# Task description
Lines after the one containing "# COMP 5120" are to be omitted; print exactly each line from the start of the records up to and including it.

━━━━━━━━━━

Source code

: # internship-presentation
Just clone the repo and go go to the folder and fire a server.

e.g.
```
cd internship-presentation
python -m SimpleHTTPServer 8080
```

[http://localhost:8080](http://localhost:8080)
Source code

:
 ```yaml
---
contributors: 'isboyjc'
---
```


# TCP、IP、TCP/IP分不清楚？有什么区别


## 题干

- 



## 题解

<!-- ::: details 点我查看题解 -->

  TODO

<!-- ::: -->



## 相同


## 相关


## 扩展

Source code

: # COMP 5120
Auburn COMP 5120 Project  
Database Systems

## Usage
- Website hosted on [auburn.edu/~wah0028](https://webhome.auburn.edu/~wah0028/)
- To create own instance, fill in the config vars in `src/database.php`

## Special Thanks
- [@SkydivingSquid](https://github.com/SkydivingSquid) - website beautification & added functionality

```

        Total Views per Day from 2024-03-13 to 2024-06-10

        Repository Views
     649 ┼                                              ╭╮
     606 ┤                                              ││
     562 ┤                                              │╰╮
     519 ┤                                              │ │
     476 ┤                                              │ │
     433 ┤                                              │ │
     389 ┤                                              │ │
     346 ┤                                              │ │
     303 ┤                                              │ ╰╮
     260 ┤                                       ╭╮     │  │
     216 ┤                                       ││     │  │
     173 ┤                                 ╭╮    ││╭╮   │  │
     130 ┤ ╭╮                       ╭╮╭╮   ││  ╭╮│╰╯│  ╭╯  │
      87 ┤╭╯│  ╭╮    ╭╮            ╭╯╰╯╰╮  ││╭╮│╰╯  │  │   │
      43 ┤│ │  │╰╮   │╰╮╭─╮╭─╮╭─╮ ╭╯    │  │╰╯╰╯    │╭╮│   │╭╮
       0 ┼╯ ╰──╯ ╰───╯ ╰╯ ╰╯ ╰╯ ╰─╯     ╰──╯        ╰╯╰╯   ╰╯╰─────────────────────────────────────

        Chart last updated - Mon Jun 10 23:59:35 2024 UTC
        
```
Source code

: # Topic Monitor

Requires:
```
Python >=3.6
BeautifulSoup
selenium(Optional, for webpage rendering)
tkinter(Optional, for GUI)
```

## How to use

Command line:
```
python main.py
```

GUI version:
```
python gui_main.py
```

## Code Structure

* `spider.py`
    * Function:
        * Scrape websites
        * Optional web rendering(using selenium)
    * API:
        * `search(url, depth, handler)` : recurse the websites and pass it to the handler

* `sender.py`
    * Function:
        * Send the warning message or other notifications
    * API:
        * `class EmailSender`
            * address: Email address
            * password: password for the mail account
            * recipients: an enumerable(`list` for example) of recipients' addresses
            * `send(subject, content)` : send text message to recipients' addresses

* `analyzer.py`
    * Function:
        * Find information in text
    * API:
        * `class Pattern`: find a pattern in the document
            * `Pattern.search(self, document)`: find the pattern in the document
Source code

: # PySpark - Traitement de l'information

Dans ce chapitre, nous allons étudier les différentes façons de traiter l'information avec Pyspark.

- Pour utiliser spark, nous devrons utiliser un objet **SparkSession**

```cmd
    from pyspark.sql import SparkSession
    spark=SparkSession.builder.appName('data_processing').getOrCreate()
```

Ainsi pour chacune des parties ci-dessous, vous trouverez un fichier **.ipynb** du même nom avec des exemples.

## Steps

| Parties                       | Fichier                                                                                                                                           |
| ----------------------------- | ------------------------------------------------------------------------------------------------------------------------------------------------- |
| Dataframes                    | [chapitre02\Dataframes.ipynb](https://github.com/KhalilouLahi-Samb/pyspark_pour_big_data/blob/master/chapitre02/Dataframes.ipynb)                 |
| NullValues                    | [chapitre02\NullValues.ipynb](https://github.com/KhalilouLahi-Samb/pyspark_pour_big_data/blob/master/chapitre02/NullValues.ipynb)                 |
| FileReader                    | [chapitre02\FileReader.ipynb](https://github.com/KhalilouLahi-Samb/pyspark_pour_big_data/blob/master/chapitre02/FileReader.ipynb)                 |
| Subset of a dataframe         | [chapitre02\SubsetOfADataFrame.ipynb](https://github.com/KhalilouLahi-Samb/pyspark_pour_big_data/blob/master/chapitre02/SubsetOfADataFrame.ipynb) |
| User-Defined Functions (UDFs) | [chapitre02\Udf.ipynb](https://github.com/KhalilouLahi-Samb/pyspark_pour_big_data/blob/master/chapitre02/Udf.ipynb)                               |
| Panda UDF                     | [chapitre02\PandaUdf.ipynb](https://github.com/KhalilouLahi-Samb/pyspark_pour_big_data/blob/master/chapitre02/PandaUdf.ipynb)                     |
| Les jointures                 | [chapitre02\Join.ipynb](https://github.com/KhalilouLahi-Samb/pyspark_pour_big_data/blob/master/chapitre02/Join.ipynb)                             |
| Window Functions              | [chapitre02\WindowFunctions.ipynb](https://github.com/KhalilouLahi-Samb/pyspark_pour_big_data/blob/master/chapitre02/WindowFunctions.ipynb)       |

━━━━━━━━━━

# Task output
Source code

: # internship-presentation
Just clone the repo and go go to the folder and fire a server.

e.g.
```
cd internship-presentation
python -m SimpleHTTPServer 8080
```

[http://localhost:8080](http://localhost:8080)
Source code

:
 ```yaml
---
contributors: 'isboyjc'
---
```


# TCP、IP、TCP/IP分不清楚？有什么区别


## 题干

- 



## 题解

<!-- ::: details 点我查看题解 -->

  TODO

<!-- ::: -->



## 相同


## 相关


## 扩展

Source code

: # COMP 5120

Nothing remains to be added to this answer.